ともりーな「んー?分かんない♪楽子さんと旦那さんの満(みつる)さんはお見合い結婚なの。楽子さんはお料理が苦手みたいね。カレーと鍋を一日置きにつくるのが得意技みたい」

愛理「え、料理できない人なら参考にならないじゃん」

ともりーな「あ、楽子さん帰ってきたね!一緒にお家に入っちゃおう」

愛理「どうせ壁すり抜けられるのに(笑)」


 楽子がパソコンの入ったカバンを肩にかけて、仕事から帰ってきた。ドサッとカバンを地面に置いて玄関の扉の前で立ち止まり、肩を回しながら独り言をつぶやいた。


楽子「あー今日も疲れた!何もしたくなーい。誰かやっといてー」


 愛理は思わず共感した。


愛理「分かるー!誰かにやってほしー!」


楽子「今日も助かるわー」


 黄色いボックスから発泡スチロールの箱を取り出し、両手で抱えて家の中に入っていった。そして、その箱を調理台の上に置いた。


楽子「よいしょっと」


愛理「何の箱だろ」

ともりーな「あ、お野菜とかお肉が入ってたんだね」

愛理「あれ、野菜がもうカットされてる?」


楽子「えーと、切れた野菜をそのままサラダにしてOKでっと。今日のおかずは唐揚げを温めればいいのね。サイディに感謝だわー」


愛理「え、毎日冷凍食品を食べてるってこと?コンビニ弁当と変わらないじゃん。これ私たちがもめたのと同じ流れのような・・・お、旦那さんからのLINEね。これは嫌な予感」

満LINE「ごめん!お客さんとの飲み会入っちゃったから、ご飯いらない」


 満はWEBメディアに載せる広告を取ってくる営業をしている。顧客との打ち合わせの流れで「一杯どうですか?」となることも多い。顧客と関係をつくるのも仕事の一つになっているのだ。

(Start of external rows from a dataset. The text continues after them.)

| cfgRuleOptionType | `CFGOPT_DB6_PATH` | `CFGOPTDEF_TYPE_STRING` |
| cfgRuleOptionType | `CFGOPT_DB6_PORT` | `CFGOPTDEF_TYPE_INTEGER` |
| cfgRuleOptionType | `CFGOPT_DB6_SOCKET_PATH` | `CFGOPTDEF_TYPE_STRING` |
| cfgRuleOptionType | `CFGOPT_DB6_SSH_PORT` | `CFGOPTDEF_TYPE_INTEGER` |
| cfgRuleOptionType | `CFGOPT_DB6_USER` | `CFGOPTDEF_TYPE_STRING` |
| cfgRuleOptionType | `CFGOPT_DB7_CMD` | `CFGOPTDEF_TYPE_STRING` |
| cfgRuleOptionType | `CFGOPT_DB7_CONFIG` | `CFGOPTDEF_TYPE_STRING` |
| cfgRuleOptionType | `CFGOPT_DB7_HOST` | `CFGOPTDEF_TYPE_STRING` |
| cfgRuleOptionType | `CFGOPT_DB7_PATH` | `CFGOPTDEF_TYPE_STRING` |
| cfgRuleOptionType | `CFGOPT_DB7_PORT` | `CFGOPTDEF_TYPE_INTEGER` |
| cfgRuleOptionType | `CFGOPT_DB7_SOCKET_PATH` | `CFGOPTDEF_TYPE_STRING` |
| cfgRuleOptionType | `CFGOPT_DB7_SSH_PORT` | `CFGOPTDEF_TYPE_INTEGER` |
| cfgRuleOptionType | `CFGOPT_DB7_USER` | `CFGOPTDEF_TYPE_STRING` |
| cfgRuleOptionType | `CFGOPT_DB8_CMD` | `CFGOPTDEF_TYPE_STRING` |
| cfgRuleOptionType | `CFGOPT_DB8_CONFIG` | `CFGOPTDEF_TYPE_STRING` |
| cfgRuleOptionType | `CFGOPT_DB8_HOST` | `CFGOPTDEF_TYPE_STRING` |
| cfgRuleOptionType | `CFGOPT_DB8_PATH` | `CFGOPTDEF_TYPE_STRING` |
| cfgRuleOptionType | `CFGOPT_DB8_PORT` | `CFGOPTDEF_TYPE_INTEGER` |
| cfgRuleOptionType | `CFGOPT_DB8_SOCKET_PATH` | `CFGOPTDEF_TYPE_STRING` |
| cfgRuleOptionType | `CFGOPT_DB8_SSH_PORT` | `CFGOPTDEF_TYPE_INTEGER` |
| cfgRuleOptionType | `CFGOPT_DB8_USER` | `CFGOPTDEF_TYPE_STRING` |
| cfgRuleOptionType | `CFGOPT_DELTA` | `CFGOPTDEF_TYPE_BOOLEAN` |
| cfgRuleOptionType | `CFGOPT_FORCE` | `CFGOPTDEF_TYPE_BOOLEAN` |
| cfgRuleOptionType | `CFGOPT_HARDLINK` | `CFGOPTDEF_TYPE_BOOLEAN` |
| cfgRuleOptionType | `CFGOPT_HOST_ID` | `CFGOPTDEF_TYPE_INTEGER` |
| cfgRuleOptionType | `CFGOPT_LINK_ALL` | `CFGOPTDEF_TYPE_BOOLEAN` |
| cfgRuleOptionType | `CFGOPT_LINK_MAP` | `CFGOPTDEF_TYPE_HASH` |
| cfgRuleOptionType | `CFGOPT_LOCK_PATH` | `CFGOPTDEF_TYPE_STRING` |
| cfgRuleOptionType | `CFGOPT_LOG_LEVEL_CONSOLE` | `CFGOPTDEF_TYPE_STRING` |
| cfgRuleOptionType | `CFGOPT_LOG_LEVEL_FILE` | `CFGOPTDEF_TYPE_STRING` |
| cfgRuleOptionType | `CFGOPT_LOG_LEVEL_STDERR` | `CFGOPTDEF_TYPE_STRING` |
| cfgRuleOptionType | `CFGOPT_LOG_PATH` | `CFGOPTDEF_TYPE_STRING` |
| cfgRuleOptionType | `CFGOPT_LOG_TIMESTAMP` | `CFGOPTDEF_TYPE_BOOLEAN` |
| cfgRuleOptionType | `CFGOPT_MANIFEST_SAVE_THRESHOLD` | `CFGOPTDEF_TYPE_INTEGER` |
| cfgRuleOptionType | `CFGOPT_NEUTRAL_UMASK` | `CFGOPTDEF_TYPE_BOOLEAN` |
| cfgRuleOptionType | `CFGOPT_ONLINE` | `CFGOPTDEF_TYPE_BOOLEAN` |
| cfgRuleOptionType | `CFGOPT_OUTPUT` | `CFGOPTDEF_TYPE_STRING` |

愛理「あーこれってけんかになるパターンなのよ。買い出しまで行ったのに、つくってる最中に言われると腹立って仕方ない。料理はつくるだけじゃないのよって言ってやりたい。献立考えて、買い出しする手間も含まれてるのよ」


 しかし、愛理の予想に反して楽子はご機嫌な表情でLINEを返している。満に急に飲み会が入ることは、もうあきらめてしまっているのだろうか。


楽子「お、がんばってらっしゃい!」

楽子LINE「連絡ありがとう!今日の唐揚げは明日のお弁当に入れるね♪稼いでらっしゃーい!私はツムツムの最高記録出しとくわ(笑)」


愛理「ゲームしてる場合じゃないでしょ。こんな冷凍食品みたいなのを旦那さんのお弁当にまで入れるの?かわいそう。この二人、冷え切ってない?」

ともりーな「さっきの黄色いボックスって冷蔵庫だったのかな?」

愛理「冷凍の意味じゃなくてよ(笑)!これで二人とも幸せなのかな?」


愛理は冷凍食品を夫に食べさせようとする楽子から学ぶことはないと思った。幸家庭は食器の片付けであったから、きれいの『下限』を話し合って楽をすることは大事だと納得できた。しかし、料理は健康と関係するものだから、妥協はできない。愛理は日頃から調味料も無添加であったり、化学調味料が入っていないものを多少高くても慎重に選んでいるくらいでもあるのだ。

「何も学ぶことはないから帰ろう」。ともりーなにそう言いかけたが、鼻歌混じりに夕飯の準備をする楽子のことが気にはなっていた。あの余裕は愛理にはない。「あと5分くらい見てようかな」。愛理はしばらく楽子を観察することにした。


楽子「今日の手料理はポトフね♪好きよ~♪」

愛理「え、これで手作りって言えるの?カットされた野菜を放り込んで煮込んでるだけじゃん。これのどこがうまくいっている共働き夫婦なのよ」

ともりーな「お料理楽しそう~!ねぇねぇ愛理ちゃん、私もできるかな(´∀`*)?」

愛理「にんじんがあなたの身体の半分くらいあるからどうかなー(笑)。じゃなくって! 楽子さんに何か教えてもらえることなんてないんじゃないかな?」

ともりーな「『ともラク』メソッドあるのかな?楽しそうだし♪まだ夜8時だから早送りして、夢レッスン始めちゃう(*´罒`*)?」

愛理「さすがにこの時間だとまだ寝ないわよね(笑)。でもあんまり学べること無い気もしてるのよねー。途中で帰れるかな?」

ともりーな「愛理ちゃんも夜更かしばかりしちゃダメだからね(っ `-´ c)じゃーいくね!ともりーな♪」

愛理「強引ね(笑)!」

ともりーな「私もお仕事したいのー(*´∪`)」


楽子の家庭は愛理が期待していたような家庭ではなかった。見たところ手作りといってもカットされた野菜を煮込んで「ポトフ」と呼んでいるだけのように見える。しかし、愛理が怒るような夫のLINEに対しても余裕の表情を見せる楽子。期待はずれと思いつつも「なんでご機嫌でいられるの?」と気にはなっている。夢レッスンの中で楽子に、毎日の食事に関して聞いてみることにした。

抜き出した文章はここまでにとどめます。